Featured image courtesy PMDNews

The government has a superiority complex. Let me elaborate.

Within the last few weeks, the Government of Sri Lanka has managed to host tourism and promotional events and business interactions in Japan, Australia and South Africa, completed sessions at the Commonwealth Heads of Government Meeting (CHOGM), amended legislation that lift restrictions on Maternity leave, and renewed the United States Generalised System of Preference (GSP) trade concession. All in all, the Government of Sri Lanka has had victories – some significant, some not so significant – but all victories nonetheless.

The fault lies in the communication of these victories, and specifically, in the lack of communication vis-a-vis these victories. With the exception of the news on the renewal of the GSP concession that was brought to my attention by the Joint Opposition, the other headlines quoted above were not communicated – but discovered by myself on a quest for good news on a sombre Monday morning.
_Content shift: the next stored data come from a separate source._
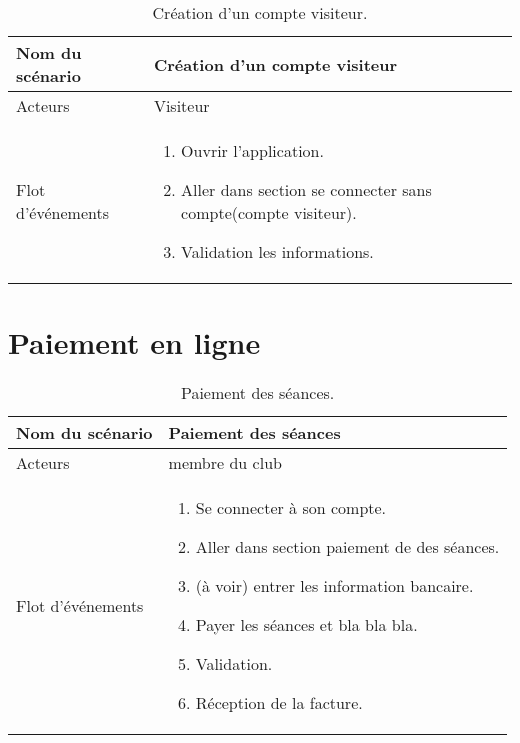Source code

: \documentclass{report}
\begin{document}
\begin{table}[htbp]
\begin{center}
\begin{tabular}{|L{4cm}||L{10cm}|}
\hline Nom du scénario & Création d'un compte visiteur  \\
\hline  Acteurs &  Visiteur \\
\hline  Flot d'événements &  \begin{enumerate}
\item Ouvrir l'application.
\item Aller dans section se connecter sans compte(compte visiteur).
\item Validation les informations.
\end{enumerate} \\
\hline
\end{tabular}
\caption{Création d'un compte visiteur.\label{creavisit}}
\end{center}
\end{table}

\section{Paiement en ligne}
\begin{table}[htbp]
\begin{center}
\begin{tabular}{|L{4cm}||L{10cm}|}
\hline Nom du scénario & Paiement des séances \\
\hline  Acteurs &  membre du club \\
\hline  Flot d'événements &  \begin{enumerate}
\item Se connecter à son compte.
\item Aller dans section paiement de des séances.
\item (à voir) entrer les information bancaire.
\item Payer les séances et bla bla bla.
\item Validation.
\item Réception de la facture.
\end{enumerate} \\
\hline
\end{tabular}
\caption{Paiement des séances.\label{paiement}}
\end{center}
\end{table}
\end{document}

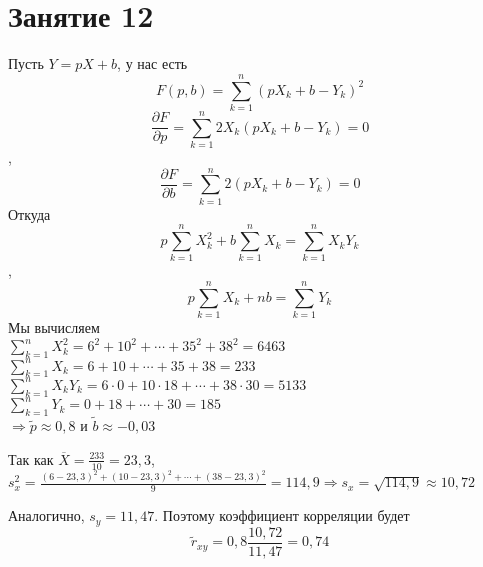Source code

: \section*{Занятие 12}

\begin{exercise}[1]
	Пусть $Y = pX + b$, у нас есть $$F(p, b) = \sum_{k=1}^{n}(pX_k + b - Y_k)^2$$ $$\frac{\partial F}{\partial p} = \sum_{k=1}^{n}2X_k(pX_k + b - Y_k) = 0$$, $$\frac{\partial F}{\partial b} = \sum_{k=1}^{n} 2(pX_k + b - Y_k) = 0$$ Откуда $$p\sum_{k=1}^{n}X_k^2 + b\sum_{k=1}^{n}X_k = \sum_{k=1}^{n}X_k Y_k$$, $$p\sum_{k=1}^{n}X_k + nb = \sum_{k=1}^{n}Y_k$$ Мы вычисляем \\
	
	$\sum_{k=1}^{n}X_k^2 = 6^2 + 10^2 + \cdots + 35^2 + 38^2 = 6463$ \\ $\sum_{k=1}^{n}X_k = 6 + 10 + \cdots + 35 + 38 = 233$ \\ $\sum_{k=1}^{n}X_k Y_k = 6 \cdot 0 + 10 \cdot 18 + \cdots + 38 \cdot 30 = 5133$ \\ $\sum_{k=1}^{n}Y_k = 0 + 18 + \cdots + 30 = 185$ \\ $\Rightarrow \tilde{p} \approx 0,8$ и $\tilde{b} \approx -0,03$
	
	Так как $\overline{X} = \frac{233}{10} = 23,3$, \\ $s_x^2 = \frac{(6-23,3)^2 + (10 - 23,3)^2 + \cdots + (38 - 23,3)^2}{9} = 114,9 \Rightarrow s_x = \sqrt{114,9} \approx 10,72$
	
	Аналогично, $s_y = 11,47$. Поэтому коэффициент корреляции будет $$\tilde{r}_{xy} = 0,8 \frac{10,72}{11,47} = 0,74$$
\end{exercise}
Governments have a role that is beyond administering a State for a stipulated number of years. Historically, governments have a responsibility in norm-setting and steering the social trajectory, by factoring in and adapting to the status quo. As Machiavellian as it sounds, we cannot deny the role Governments play in normalising stratagem. Surely a few Egyptians must have been irked when the Pharaoh’s Scribes’ knocked on their doors to collect a tax on cooking oil, but a few centuries later, regardless of how displeased we are with the specifics, all of us have come to terms with tax being an inevitable component of governance – and by extension, our lives.

The current government has a responsibility to recognise the changes in social dynamics, incorporate them in their system of governance and evolve alongside them if they intend to retain power, both in terms of the current good governance regime and in the long run as a functional institution. Getting citizens on board with their plan is a pivotal part of this journey – and not just leading up to the election.

To put it in colloquial terms, the current government needs to move with the times and speak the people’s lingo if they intend to stay in power in the short run, and contribute to the legitimacy of these political institutions in the long-run – as they are supposed to. That is, the government needs to shed the superiority complex of “people don’t understand governance”.

On social media, we can all contextualise our sub-par knowledge and come off as intellectual prodigies. The estimated 23% of the youth population coupled with a 92% literacy rate has many Sri Lankans comfortably thinking we know it all. Regardless of whether this holds true in reality, it is the government’s responsibility to recognise how we function and supply information to address our demand for the same, and to do away with the condescending rhetoric that the average citizen is incapable of grasping the nuances of tax policy. To put it simply, it is not your job to deem what we can or cannot grasp – it is your job to make sure we grasp what we should. As mentioned before, the government has a responsibility to set the tone, set the norm – and achieving that is only possible if these are communicated to average people. If the average Sri Lankan is incapable of understanding the complex nuances of tax policy, it’s best to figure out a way to convey the same through befitting means. In fact, it is partly the government’s responsibility to ensure that the average person understands the system of administration under which he/she functions.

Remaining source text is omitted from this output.